[Haskell-cafe] 'Associative' order of calling

Charles Durham ratzes at gmail.com
Fri Oct 23 16:07:57 UTC 2015


I can think of a few properties that folds can honor:

1. Promises to call f on all data (does not have any guarantees on order)
2. Promises to call f on all data in order (like a left fold)
3. Promises to call f "associatively" (perhaps can be formalized as an in
order break down of the data into tree structures)

I'm assuming at least #1 has a well known name (something completeness?)

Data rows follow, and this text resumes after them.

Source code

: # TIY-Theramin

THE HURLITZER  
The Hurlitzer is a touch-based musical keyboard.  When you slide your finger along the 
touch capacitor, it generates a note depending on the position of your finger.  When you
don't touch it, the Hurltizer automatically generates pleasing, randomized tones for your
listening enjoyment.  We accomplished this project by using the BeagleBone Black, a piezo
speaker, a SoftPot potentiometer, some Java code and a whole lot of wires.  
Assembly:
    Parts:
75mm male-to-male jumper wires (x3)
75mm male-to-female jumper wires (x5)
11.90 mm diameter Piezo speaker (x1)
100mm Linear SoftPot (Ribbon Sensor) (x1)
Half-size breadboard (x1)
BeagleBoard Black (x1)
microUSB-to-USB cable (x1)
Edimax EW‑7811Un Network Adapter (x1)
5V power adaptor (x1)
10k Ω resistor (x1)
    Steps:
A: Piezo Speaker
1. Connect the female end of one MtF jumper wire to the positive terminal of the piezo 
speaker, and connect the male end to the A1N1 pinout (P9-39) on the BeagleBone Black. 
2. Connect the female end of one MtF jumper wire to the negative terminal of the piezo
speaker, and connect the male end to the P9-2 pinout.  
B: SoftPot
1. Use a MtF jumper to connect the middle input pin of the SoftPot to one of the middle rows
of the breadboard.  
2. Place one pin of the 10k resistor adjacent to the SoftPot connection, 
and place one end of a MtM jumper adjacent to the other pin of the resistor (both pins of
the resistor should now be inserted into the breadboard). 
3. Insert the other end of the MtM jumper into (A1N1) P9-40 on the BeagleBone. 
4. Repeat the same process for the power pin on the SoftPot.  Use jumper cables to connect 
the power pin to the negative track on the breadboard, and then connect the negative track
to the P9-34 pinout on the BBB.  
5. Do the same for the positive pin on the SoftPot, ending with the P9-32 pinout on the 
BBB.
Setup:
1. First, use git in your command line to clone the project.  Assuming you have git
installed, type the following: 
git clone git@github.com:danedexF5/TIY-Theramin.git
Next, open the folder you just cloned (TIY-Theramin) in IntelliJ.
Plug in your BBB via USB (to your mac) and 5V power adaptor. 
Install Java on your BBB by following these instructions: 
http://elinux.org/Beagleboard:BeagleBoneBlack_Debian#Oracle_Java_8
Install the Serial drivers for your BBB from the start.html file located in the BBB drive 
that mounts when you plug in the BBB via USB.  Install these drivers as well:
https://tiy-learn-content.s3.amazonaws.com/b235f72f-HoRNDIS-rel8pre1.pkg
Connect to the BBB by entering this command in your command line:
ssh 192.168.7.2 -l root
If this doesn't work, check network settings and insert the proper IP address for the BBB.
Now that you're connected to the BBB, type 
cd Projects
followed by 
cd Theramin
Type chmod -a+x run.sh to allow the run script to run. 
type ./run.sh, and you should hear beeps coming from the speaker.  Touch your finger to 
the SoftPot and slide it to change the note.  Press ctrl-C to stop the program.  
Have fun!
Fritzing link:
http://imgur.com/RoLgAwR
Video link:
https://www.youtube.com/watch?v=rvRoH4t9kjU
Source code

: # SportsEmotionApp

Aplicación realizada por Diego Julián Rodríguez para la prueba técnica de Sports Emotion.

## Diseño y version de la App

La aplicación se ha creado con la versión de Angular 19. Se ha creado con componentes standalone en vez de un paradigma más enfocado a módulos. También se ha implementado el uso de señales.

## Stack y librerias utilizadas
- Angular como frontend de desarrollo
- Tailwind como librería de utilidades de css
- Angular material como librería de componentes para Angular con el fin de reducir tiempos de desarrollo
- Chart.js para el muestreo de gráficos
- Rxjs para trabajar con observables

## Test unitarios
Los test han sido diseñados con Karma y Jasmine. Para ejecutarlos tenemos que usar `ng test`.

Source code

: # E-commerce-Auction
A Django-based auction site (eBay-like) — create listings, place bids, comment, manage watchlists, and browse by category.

On Fri, Oct 23, 2015 at 11:49 AM, Tom Ellis <
tom-lists-haskell-cafe-2013 at jaguarpaw.co.uk> wrote:

> On Fri, Oct 23, 2015 at 11:45:13AM -0400, Charles Durham wrote:
> > Let's say you have a function "thisFold :: (a -> a -> a) -> [a] -> a"
> >
> > and it says that the function 'f' passed in must be associative.
> >
> > Then it goes on to use f in "thisFold f [0,1,2]" like "f (1 (f 0 2))".
> > Obviously f is still associative, but 'thisFold' did not call f
> > 'associatively' on the data. My question is if there is a name for what
> > property this broke by not calling f 'associatively'.
> >
> > Does that make sense?
>
> I don't think it makes sense.  You're asking whether there's a *name* for
> the property it broke, but is there even a property it broke at all?  If
> so,
> can you write the property down (without naming it)?